Pipestone Pass is a mountain pass in the Rocky Mountains of Montana in the United States.   It sits on the Continental Divide in Silver Bow County, Montana, 10 miles south of Butte, Montana in Beaverhead-Deerlodge National Forest at an elevation of 6,453 ft (1,967 m).  

The Chicago, Milwaukee, St. Paul and Pacific Railroad (commonly known as the Milwaukee Road) used the pass for its crossing of the Continental Divide on its mainline between Chicago, Illinois and the Pacific Northwest. The line was built as part of the Milwaukee Road's Pacific Extension, which was completed in 1909. The railroad line cut under the pass via the 2,290 ft Pipestone Pass Tunnel at an elevation of 6,347 ft (1,935 m).
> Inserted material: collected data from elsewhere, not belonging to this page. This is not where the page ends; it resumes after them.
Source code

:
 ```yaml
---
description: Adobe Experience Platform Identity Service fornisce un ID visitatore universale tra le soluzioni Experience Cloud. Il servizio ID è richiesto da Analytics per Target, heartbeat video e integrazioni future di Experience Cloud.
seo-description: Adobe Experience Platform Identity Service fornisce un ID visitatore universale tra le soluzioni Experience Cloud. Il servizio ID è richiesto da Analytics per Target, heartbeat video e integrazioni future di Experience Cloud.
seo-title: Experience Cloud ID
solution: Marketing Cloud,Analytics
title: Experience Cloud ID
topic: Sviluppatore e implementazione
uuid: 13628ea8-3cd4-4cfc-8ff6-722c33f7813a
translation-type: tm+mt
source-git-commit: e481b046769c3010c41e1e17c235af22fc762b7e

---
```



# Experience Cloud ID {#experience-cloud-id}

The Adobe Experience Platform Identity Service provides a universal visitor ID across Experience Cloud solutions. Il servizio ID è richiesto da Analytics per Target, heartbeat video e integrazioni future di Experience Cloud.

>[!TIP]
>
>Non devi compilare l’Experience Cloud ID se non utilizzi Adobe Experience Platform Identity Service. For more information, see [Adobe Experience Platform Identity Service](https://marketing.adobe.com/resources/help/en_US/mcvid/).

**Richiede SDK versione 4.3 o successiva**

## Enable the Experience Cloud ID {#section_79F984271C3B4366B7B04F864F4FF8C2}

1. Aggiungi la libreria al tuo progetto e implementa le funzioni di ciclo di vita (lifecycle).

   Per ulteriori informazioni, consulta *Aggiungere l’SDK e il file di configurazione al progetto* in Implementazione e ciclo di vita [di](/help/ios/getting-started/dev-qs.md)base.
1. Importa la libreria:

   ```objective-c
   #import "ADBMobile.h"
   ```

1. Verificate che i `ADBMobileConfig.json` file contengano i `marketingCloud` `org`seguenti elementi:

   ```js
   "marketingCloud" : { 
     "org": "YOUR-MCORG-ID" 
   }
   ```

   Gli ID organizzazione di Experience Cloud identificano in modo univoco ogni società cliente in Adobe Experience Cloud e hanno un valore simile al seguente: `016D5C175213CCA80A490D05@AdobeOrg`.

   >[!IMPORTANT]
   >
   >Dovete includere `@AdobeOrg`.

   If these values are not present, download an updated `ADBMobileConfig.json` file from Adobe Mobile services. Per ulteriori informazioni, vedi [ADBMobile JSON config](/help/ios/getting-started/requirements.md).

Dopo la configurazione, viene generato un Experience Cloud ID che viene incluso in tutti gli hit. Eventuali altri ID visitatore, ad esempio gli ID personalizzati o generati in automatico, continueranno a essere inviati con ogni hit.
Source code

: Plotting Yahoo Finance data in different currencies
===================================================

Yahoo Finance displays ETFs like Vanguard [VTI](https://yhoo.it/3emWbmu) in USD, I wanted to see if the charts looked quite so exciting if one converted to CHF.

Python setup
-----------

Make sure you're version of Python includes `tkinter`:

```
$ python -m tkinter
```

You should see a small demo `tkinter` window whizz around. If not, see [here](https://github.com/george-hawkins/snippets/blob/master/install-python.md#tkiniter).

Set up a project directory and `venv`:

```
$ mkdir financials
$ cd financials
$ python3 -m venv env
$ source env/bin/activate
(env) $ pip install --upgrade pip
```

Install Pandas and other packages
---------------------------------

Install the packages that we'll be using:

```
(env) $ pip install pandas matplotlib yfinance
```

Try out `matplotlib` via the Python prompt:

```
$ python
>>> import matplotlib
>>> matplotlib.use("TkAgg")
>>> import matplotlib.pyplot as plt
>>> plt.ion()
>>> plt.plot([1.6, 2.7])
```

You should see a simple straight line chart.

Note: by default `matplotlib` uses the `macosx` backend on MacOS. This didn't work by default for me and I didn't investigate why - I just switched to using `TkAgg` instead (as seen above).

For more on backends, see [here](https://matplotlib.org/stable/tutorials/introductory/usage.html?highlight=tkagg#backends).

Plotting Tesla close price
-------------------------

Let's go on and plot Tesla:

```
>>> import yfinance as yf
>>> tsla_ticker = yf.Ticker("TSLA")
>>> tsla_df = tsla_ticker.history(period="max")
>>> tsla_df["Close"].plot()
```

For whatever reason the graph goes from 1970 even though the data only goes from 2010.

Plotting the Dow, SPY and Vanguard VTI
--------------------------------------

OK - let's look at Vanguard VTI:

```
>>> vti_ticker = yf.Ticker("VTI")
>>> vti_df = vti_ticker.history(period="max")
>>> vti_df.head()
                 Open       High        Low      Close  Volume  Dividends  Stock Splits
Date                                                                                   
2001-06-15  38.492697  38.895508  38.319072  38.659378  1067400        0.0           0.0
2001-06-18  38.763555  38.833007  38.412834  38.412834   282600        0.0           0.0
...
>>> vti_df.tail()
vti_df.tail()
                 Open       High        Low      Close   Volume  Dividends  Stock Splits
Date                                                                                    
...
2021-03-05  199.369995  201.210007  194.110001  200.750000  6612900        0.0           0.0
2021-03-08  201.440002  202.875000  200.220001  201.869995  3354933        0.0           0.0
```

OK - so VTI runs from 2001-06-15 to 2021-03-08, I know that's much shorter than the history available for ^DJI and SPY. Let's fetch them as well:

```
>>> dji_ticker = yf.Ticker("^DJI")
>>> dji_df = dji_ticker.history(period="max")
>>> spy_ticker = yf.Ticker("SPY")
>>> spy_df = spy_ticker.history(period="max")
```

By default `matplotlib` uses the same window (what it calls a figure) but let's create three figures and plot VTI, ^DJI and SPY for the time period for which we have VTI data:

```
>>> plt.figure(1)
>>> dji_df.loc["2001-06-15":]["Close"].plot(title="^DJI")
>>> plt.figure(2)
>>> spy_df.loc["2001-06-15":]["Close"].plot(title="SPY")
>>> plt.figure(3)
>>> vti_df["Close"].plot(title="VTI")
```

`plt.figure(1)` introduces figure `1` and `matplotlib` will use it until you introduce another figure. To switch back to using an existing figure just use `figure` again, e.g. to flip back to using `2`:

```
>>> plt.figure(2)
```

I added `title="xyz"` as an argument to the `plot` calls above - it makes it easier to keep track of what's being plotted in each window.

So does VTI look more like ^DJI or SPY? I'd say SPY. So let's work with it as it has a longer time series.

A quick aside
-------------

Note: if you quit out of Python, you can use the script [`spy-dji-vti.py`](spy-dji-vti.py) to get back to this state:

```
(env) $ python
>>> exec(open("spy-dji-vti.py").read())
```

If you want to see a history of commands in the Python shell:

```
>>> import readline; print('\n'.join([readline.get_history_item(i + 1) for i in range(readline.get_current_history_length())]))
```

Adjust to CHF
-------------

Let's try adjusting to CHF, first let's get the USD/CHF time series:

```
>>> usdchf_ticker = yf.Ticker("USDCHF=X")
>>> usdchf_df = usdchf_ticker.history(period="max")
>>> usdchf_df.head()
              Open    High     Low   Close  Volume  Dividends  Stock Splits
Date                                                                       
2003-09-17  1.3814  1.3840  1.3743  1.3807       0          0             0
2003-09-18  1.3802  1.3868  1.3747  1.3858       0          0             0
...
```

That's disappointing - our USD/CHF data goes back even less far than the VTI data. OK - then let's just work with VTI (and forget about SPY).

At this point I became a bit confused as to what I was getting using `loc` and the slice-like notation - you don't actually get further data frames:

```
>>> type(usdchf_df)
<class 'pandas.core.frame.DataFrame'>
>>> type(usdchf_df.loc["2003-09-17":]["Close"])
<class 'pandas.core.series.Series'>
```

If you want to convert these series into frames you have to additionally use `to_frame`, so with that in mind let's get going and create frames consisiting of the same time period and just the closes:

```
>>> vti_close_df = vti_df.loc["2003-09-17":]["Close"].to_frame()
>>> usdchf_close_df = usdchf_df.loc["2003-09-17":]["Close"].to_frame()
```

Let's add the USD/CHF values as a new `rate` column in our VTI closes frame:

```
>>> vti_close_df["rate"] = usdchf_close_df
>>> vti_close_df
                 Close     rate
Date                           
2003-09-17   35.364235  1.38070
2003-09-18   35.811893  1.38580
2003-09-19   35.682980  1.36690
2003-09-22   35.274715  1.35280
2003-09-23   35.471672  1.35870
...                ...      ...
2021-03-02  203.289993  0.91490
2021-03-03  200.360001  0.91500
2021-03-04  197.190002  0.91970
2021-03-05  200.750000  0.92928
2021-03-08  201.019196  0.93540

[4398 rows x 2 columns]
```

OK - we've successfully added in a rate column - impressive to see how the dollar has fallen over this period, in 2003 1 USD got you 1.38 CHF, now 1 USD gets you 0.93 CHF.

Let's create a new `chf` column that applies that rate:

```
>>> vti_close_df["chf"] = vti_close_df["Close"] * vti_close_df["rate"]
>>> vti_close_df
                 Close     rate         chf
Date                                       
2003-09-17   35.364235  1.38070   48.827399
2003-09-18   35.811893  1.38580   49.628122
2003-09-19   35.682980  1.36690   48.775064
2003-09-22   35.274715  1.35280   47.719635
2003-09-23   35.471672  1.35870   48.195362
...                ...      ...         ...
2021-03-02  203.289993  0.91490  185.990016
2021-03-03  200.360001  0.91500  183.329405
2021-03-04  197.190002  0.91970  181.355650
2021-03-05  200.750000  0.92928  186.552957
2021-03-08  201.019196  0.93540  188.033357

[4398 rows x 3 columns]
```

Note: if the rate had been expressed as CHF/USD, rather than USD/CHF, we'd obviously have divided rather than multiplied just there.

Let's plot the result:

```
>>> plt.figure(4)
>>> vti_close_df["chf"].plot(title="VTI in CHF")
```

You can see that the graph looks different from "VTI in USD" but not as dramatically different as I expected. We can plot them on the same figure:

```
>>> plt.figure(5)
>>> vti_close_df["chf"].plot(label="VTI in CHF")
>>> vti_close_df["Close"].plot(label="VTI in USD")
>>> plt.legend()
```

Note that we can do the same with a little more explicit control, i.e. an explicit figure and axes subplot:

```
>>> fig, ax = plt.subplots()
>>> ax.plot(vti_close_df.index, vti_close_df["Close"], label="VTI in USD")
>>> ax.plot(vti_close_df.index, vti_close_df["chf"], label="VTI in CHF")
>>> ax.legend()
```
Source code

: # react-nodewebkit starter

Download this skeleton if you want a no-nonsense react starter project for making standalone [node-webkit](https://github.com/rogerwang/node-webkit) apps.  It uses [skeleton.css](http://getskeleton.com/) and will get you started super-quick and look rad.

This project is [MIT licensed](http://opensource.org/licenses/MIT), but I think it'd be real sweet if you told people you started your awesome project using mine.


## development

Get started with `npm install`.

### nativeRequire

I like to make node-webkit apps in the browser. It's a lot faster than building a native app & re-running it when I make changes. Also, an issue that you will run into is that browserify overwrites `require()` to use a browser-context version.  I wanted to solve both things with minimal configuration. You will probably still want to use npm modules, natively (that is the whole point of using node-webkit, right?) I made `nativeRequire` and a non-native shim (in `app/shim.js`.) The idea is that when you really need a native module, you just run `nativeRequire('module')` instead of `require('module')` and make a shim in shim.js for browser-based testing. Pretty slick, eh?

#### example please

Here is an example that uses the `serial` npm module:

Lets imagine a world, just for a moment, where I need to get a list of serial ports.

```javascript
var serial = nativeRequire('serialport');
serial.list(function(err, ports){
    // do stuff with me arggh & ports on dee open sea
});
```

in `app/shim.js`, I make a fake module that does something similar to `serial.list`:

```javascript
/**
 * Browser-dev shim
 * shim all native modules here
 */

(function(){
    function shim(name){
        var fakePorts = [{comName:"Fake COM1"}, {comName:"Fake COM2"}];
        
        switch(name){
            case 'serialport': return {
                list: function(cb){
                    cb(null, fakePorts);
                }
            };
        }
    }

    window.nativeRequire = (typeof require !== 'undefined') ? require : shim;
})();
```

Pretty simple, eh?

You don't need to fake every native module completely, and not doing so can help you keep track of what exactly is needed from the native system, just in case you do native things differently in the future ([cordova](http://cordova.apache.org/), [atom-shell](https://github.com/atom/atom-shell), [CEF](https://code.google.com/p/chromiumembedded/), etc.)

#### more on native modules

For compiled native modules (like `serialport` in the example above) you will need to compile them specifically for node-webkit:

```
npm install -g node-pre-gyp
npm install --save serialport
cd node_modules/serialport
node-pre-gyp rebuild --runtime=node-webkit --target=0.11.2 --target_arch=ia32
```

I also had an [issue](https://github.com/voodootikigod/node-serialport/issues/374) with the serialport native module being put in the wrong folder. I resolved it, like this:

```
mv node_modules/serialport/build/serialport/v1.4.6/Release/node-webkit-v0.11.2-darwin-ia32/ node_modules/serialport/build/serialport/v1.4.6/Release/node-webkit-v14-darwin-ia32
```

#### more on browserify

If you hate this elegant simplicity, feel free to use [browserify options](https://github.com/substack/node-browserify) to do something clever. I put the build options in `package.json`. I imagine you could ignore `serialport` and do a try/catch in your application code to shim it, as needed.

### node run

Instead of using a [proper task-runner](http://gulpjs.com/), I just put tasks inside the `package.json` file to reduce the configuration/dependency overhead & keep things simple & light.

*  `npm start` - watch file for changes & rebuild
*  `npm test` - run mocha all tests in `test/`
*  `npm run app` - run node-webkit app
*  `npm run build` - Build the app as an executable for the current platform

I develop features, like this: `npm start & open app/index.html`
The line was electrified in 1915 and served the Milwaukee Road's premium transcontinental passenger train, the Olympian (later the Olympian Hiawatha). A poor competitive position against the rival Burlington Northern Railroad and substantial losses caused the Milwaukee Road to abandon the line in 1980.

Pipestone Pass was also used (without a tunnel) as the Continental Divide crossing for U.S. Highway 10, dating from 1926. This road is now designated as Montana Highway 2 and known locally as "The Harding Way", the name being coined in honor of President Warren G. Harding on the occasion of his visit to Butte.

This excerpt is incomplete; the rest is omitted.